═════ EXERCISE MATERIALS ═════

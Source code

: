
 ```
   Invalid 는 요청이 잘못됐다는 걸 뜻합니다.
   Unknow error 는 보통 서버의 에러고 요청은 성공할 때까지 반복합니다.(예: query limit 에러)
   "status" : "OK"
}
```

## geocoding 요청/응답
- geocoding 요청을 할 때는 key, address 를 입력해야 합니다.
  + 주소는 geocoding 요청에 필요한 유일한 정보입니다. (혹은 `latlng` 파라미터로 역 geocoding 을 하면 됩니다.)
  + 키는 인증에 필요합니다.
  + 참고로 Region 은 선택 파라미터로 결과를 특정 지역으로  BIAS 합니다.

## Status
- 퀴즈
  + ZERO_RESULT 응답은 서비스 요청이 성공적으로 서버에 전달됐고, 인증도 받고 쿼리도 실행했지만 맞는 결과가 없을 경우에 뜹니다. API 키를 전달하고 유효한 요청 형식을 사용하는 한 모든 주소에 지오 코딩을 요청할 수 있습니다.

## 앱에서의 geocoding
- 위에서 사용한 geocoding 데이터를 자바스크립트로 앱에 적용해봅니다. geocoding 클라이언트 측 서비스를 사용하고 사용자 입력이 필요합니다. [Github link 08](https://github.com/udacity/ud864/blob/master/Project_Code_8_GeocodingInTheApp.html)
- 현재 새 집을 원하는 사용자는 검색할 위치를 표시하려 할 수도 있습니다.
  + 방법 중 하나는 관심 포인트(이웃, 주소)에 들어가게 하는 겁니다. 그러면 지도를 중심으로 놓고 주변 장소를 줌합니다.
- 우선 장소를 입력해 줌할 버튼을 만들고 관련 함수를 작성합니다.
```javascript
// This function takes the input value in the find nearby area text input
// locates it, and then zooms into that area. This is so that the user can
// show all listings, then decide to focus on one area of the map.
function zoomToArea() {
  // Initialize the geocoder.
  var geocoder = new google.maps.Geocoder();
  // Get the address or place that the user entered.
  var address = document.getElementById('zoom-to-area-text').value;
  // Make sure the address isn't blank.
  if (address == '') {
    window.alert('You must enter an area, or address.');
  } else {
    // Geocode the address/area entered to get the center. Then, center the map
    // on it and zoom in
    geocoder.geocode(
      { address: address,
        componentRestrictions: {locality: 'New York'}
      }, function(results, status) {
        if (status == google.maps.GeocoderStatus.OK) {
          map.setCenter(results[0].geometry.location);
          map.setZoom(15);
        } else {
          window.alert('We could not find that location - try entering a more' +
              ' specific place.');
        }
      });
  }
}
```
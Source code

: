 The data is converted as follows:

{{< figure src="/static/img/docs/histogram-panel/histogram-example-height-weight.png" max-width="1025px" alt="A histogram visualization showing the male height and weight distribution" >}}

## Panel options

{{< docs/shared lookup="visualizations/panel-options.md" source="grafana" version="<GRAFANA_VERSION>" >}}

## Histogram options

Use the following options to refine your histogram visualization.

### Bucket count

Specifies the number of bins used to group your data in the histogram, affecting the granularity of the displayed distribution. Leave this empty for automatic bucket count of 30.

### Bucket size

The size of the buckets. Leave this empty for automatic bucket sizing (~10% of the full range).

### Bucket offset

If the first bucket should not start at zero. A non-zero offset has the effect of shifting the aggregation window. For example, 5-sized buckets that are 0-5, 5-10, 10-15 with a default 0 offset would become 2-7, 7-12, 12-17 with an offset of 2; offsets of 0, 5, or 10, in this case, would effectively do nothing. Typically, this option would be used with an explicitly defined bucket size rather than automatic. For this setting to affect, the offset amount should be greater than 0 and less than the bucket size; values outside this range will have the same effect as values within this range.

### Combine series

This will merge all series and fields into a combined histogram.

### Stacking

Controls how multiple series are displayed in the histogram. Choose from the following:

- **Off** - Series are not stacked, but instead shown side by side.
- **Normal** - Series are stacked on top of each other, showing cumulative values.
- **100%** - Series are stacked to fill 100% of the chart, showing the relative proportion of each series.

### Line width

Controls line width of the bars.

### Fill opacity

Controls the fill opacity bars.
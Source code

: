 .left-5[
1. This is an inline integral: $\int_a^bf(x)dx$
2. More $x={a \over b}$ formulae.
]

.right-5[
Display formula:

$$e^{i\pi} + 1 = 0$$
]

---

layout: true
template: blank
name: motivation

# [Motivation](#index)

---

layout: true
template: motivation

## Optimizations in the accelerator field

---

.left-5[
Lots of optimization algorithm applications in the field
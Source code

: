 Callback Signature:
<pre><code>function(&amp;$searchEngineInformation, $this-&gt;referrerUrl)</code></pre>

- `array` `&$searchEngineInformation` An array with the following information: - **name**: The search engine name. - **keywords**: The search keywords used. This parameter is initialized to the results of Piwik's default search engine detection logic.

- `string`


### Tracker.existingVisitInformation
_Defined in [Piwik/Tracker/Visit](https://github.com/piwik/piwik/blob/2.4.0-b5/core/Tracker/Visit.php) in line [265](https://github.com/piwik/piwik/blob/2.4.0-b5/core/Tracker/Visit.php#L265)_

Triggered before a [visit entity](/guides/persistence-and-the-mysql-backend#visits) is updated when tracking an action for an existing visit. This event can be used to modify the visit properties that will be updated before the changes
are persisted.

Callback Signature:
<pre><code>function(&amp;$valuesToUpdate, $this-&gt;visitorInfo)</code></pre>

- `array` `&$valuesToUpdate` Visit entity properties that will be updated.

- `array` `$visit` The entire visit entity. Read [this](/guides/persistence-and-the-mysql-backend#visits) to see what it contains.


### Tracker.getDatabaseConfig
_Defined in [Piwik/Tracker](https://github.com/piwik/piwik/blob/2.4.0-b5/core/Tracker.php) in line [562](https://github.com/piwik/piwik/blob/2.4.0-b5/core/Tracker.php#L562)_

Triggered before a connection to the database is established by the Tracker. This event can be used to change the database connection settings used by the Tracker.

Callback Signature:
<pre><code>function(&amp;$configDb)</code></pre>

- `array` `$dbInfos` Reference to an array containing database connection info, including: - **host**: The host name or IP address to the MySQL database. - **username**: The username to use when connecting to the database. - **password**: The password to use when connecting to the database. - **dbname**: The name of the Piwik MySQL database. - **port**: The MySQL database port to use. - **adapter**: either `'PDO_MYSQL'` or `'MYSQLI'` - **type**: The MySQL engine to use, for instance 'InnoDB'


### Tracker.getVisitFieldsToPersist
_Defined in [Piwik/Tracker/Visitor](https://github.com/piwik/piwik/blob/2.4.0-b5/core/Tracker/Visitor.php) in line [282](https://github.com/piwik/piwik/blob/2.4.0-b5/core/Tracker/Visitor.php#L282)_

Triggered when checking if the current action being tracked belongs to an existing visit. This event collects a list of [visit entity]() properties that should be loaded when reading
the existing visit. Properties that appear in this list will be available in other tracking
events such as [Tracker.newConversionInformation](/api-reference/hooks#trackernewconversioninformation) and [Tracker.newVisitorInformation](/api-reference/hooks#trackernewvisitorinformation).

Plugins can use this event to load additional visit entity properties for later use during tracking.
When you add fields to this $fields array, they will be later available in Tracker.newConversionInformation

═════

Each line from the start of the records through the line holding "- geocoding 요청을 할 때는 key, address 를 입력해야 합니다." must be returned exactly; nothing else belongs in the answer.

Source code

:
 ```
   Invalid 는 요청이 잘못됐다는 걸 뜻합니다.
   Unknow error 는 보통 서버의 에러고 요청은 성공할 때까지 반복합니다.(예: query limit 에러)
   "status" : "OK"
}
```

## geocoding 요청/응답
- geocoding 요청을 할 때는 key, address 를 입력해야 합니다.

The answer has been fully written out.